Does Google AI's new TSMixer live up to the hype [Breakdowns]
Can combining components from different architectures lead to the next frontier of TSF work.
Hey, it’s Devansh 👋👋
In my series Breakdowns, I go through complicated literature on Machine Learning to extract the most valuable insights. Expect concise, jargon-free, but still useful analysis aimed at helping you understand the intricacies of Cutting-Edge AI Research and the applications of Deep Learning at the highest level.
If you’d like to support my writing, consider becoming a premium subscriber to my sister publication Tech Made Simple to support my crippling chocolate milk addiction. Use the button below for a lifetime 50% discount (5 USD/month, or 50 USD/year).
p.s. you can learn more about the paid plan here.
PS- I’m only in Denver, CO for another month-1.5 months. If any of you are in the area and would like to meet up, shoot me a message/reply to this email. My social are at the end of this article.
Among all the recent developments in AI, there was one publication that gained some attention from people. In a recent blog post+paper, researchers from Google introduced a new architecture. According to their blog TSMixer: An all-MLP architecture for time series forecasting (and paper with the same name), “Time-Series Mixer (TSMixer), an advanced multivariate model that leverages linear model characteristics and performs well on long-term forecasting benchmarks. To the best of our knowledge, TSMixer is the first multivariate model that performs as well as state-of-the-art univariate models on long-term forecasting benchmarks, where we show that cross-variate information is less beneficial.”
In this article, I will be going over their publications to break down the problem that TSMixer attempts to solve, how this architecture is created, and how it holds up against architectures. I’m personally interested in this model's ability to take multiple types of information and factor that into inference. If it works, it will enable a new degree of performance in various high-impact fields like health and finance.

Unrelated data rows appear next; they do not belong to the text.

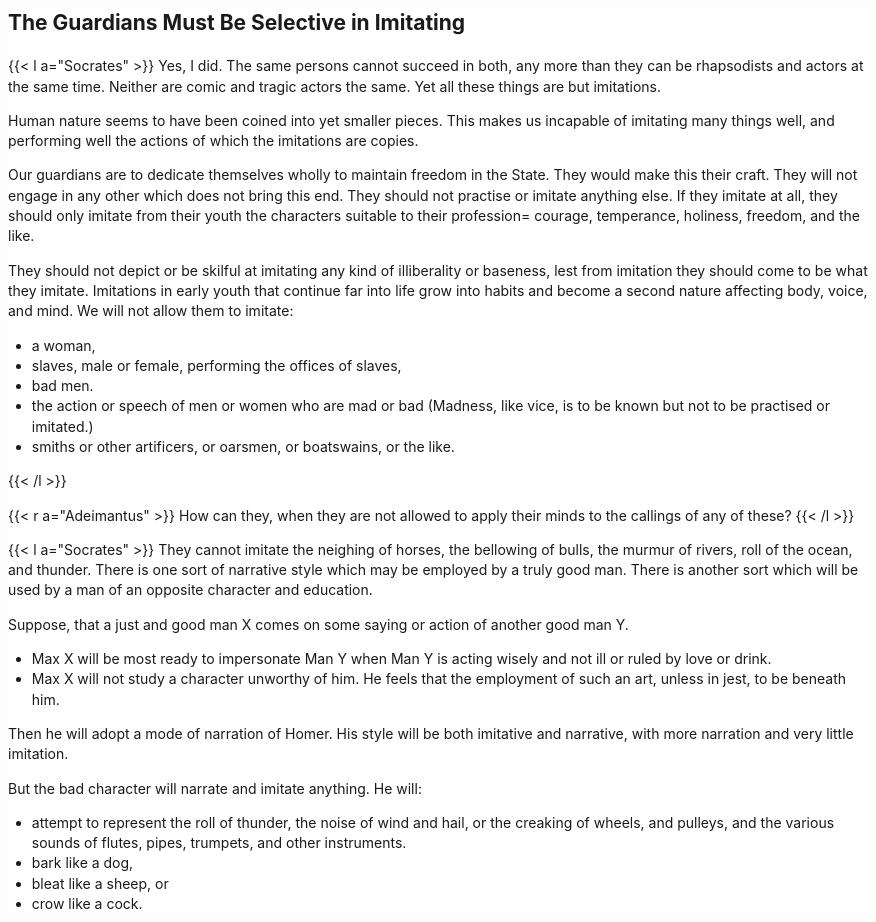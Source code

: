 
## The Guardians Must Be Selective in Imitating


{{< l a="Socrates" >}}
Yes, I did. The same persons cannot succeed in both, any more than they can be rhapsodists and actors at the same time. Neither are comic and tragic actors the same. Yet all these things are but imitations.

Human nature seems to have been coined into yet smaller pieces. This makes us incapable of imitating many things well, and performing well the actions of which the imitations are copies. 

Our guardians are to dedicate themselves wholly to maintain freedom in the State. They would make this their craft. They will not engage in any other which does not bring this end. They should not practise or imitate anything else. If they imitate at all, they should only imitate from their youth the characters suitable to their profession= courage, temperance, holiness, freedom, and the like.

They should not depict or be skilful at imitating any kind of illiberality or baseness, lest from imitation they should come to be what they imitate. Imitations in early youth that continue far into life grow into habits and become a second nature affecting body, voice, and mind. We will not allow them to imitate:
<ul>
  <li>a woman,</li>
  <li>slaves, male or female, performing the offices of slaves,</li>
  <li>bad men.</li>
  <li>the action or speech of men or women who are mad or bad (Madness, like vice, is to be known but not to be practised or imitated.)</li>
  <li>smiths or other artificers, or oarsmen, or boatswains, or the like.</li>
</ul>
{{< /l >}}

{{< r a="Adeimantus" >}}
How can they, when they are not allowed to apply their minds to the callings of any of these?
{{< /l >}} 

{{< l a="Socrates" >}}
They cannot imitate the neighing of horses, the bellowing of bulls, the murmur of rivers, roll of the ocean, and thunder. There is one sort of narrative style which may be employed by a truly good man.  There is another sort which will be used by a man of an opposite character and education. 

Suppose, that a just and good man X comes on some saying or action of another good man Y.
<ul>
  <li>Max X will be most ready to impersonate Man Y when Man Y is acting wisely and not ill or ruled by love or drink.</li>
  <li>Max X will not study a character unworthy of him. He feels that the employment of such an art, unless in jest, to be beneath him.</li>
</ul>



Then he will adopt a mode of narration of Homer. His style will be both imitative and narrative, with more narration and very little imitation. 



But the bad character will narrate and imitate anything. He will:
<ul>
  <li>attempt to represent the roll of thunder, the noise of wind and hail, or the creaking of wheels, and pulleys, and the various sounds of flutes, pipes, trumpets, and other instruments.</li>
  <li>bark like a dog,</li>
  <li>bleat like a sheep, or</li>
  <li>crow like a cock.</li>
</ul>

A note about this paper and the results
Before we get into the deets about the paper, there is just one disclaimer I wanted to cover. The researchers compare TSMixer to various Transformer models (which lose to TSMixer). This is a bit weird, since Transformers have never been great for TSF to begin with. This is a bit like claiming that the team you support will win the Premier League because they beat Man United or Chelsea. Brand value makes beating them sound exciting, until you realize that it is now basically a canon event. Think I’m exaggerating? Here is what the researchers of whether Transformers are useful for Time Series Forecasting had to say-
We introduce an embarrassingly simple linear model DLinear as a DMS forecasting baseline for comparison. Our results show that DLinear outperforms existing Transformer-based solutions on nine widely-used benchmarks in most cases, often by a large margin
I’m also not intimately familiar with all the research in TSF, so I can’t tell you whether the performance of TSMixer is worth getting hot and bothered about. But the ideas behind the architecture seemed interesting enough to at least talk about it. I would love to hear more from those of you that are more into Time Series Forecasting about how excited you are about the numbers hit by TSMixer. Is this as revolutionary as some people claim, does it have potential to be useful for the future, or is this just hype? I’d love to hear your thoughts.
With that out of the way, let’s start by answering a simple but important question- Why do Univariate Models wreck complex deep learning based multi-variate models?

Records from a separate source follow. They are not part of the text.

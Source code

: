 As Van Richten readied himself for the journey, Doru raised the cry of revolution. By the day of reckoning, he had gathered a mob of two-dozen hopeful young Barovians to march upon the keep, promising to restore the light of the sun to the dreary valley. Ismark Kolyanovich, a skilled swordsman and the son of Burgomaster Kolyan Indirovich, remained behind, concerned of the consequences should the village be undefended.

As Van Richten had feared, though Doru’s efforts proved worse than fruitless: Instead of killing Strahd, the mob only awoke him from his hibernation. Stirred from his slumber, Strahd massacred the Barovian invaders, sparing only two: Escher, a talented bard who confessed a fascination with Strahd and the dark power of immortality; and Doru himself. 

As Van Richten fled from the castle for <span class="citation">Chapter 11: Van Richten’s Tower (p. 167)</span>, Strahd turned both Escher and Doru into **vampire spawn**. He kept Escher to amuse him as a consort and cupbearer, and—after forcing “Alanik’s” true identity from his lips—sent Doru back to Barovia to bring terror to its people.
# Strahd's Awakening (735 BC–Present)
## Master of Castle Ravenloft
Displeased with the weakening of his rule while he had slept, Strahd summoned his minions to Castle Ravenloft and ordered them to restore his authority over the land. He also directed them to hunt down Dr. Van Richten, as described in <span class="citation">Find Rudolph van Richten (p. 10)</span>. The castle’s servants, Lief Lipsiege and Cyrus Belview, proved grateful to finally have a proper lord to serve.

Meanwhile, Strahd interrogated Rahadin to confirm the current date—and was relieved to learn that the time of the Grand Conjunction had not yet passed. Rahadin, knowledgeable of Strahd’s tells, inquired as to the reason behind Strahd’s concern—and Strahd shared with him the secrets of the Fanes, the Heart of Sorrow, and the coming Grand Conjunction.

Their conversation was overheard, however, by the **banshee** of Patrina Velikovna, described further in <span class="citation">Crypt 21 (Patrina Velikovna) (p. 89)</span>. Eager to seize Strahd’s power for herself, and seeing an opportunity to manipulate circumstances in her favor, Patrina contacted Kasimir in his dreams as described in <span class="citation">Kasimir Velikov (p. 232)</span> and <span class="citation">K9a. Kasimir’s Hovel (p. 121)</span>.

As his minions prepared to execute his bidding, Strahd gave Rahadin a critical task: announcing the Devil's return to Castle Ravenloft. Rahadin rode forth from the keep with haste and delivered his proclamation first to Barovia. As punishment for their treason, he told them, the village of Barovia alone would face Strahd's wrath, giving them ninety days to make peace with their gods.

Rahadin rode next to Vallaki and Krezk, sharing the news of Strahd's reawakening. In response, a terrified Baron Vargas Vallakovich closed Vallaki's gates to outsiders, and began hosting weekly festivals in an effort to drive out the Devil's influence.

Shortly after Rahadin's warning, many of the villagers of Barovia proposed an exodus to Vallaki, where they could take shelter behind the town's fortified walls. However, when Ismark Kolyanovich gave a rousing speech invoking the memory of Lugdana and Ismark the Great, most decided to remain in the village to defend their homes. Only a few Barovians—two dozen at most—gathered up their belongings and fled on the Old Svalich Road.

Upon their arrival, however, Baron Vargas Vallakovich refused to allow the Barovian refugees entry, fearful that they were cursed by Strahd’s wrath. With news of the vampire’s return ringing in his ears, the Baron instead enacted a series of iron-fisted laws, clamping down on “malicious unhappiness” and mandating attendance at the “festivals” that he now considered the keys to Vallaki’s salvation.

Why univariate models beat multivariate models
This is one of the most interesting questions in Time Series Forecasting. It’s natural to assume that multivariate models should be more effective than univariate models due to their ability to leverage cross-variate information (more variables → greater depth of insights->better predictions). However, Transformer-based models can have been shown to be significantly worse than simple univariate temporal linear models on many commonly used forecasting benchmarks. The multivariate models seem to suffer from overfitting especially when the target time series is not correlated with other covariates (as an interesting tangent, we see something similar in deep learning for tabular data- trees beat deep learning because Deep Learning models tend to be influenced by unrelated/uninformative features).

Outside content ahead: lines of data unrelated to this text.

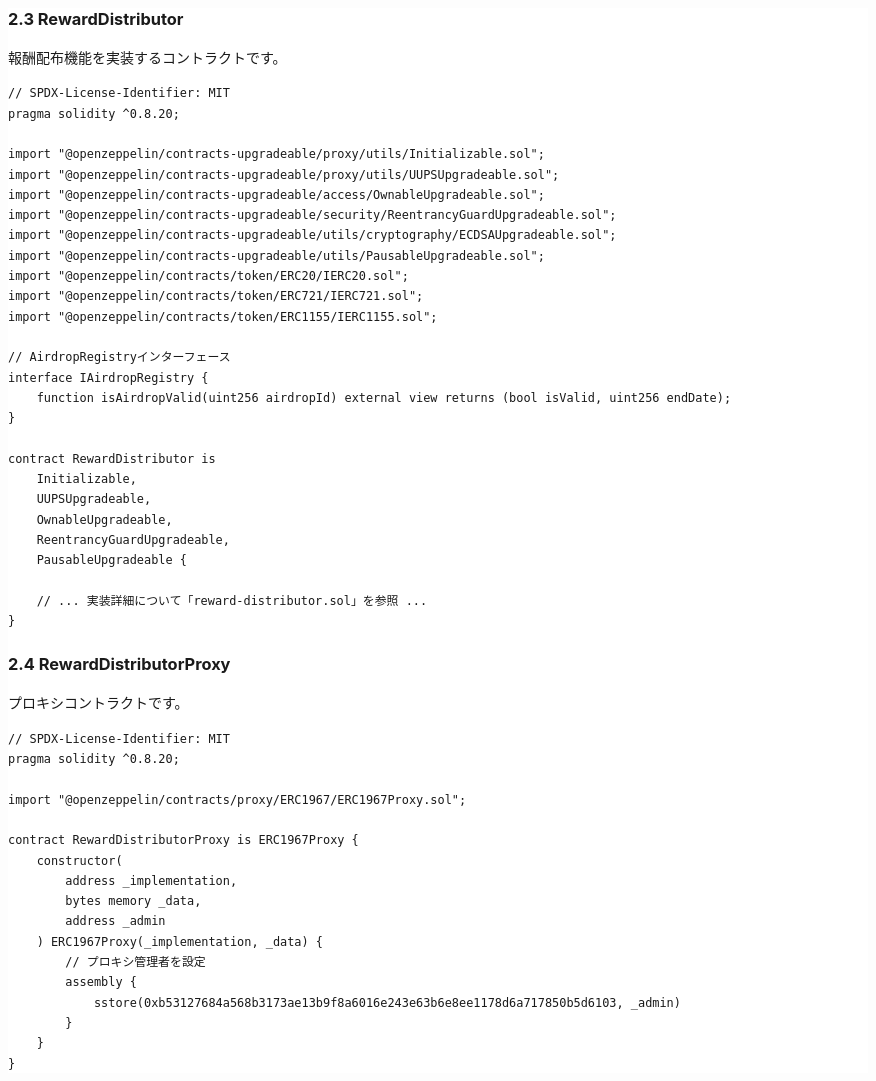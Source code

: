 ### 2.3 RewardDistributor

報酬配布機能を実装するコントラクトです。

```solidity
// SPDX-License-Identifier: MIT
pragma solidity ^0.8.20;

import "@openzeppelin/contracts-upgradeable/proxy/utils/Initializable.sol";
import "@openzeppelin/contracts-upgradeable/proxy/utils/UUPSUpgradeable.sol";
import "@openzeppelin/contracts-upgradeable/access/OwnableUpgradeable.sol";
import "@openzeppelin/contracts-upgradeable/security/ReentrancyGuardUpgradeable.sol";
import "@openzeppelin/contracts-upgradeable/utils/cryptography/ECDSAUpgradeable.sol";
import "@openzeppelin/contracts-upgradeable/utils/PausableUpgradeable.sol";
import "@openzeppelin/contracts/token/ERC20/IERC20.sol";
import "@openzeppelin/contracts/token/ERC721/IERC721.sol";
import "@openzeppelin/contracts/token/ERC1155/IERC1155.sol";

// AirdropRegistryインターフェース
interface IAirdropRegistry {
    function isAirdropValid(uint256 airdropId) external view returns (bool isValid, uint256 endDate);
}

contract RewardDistributor is 
    Initializable, 
    UUPSUpgradeable, 
    OwnableUpgradeable, 
    ReentrancyGuardUpgradeable,
    PausableUpgradeable {
    
    // ... 実装詳細について「reward-distributor.sol」を参照 ...
}
```

### 2.4 RewardDistributorProxy

プロキシコントラクトです。

```solidity
// SPDX-License-Identifier: MIT
pragma solidity ^0.8.20;

import "@openzeppelin/contracts/proxy/ERC1967/ERC1967Proxy.sol";

contract RewardDistributorProxy is ERC1967Proxy {
    constructor(
        address _implementation,
        bytes memory _data,
        address _admin
    ) ERC1967Proxy(_implementation, _data) {
        // プロキシ管理者を設定
        assembly {
            sstore(0xb53127684a568b3173ae13b9f8a6016e243e63b6e8ee1178d6a717850b5d6103, _admin)
        }
    }
}
```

This weakness of multivariate models leads to two interesting questions-
Does cross-variate information truly provide a benefit for time series forecasting?
When cross-variate information is not beneficial, can multivariate models still perform as well as univariate models?
The second is especially important when we consider that certain important forecasting use cases require handling very chaotic high-dimensional data. For example, I did a bit of supply chain risk forecasting. Here we had to rely on data from economic and social indicators to forecast safety risk. We had to do a lot of trial and error to identify useful indicators (and the inherent volatility of this meant that data drift was a killer). Models that are robust to uninformative cross-variates are more robust to the volatility- allowing for a more stable deployment (making everyone’s lives much easier).
When it comes to Transformers specifically, there is another flaw that holds them back in Time Series Forecasting. Turns out Multi-Headed Self Attention turns from a blessing to a curse in TSF.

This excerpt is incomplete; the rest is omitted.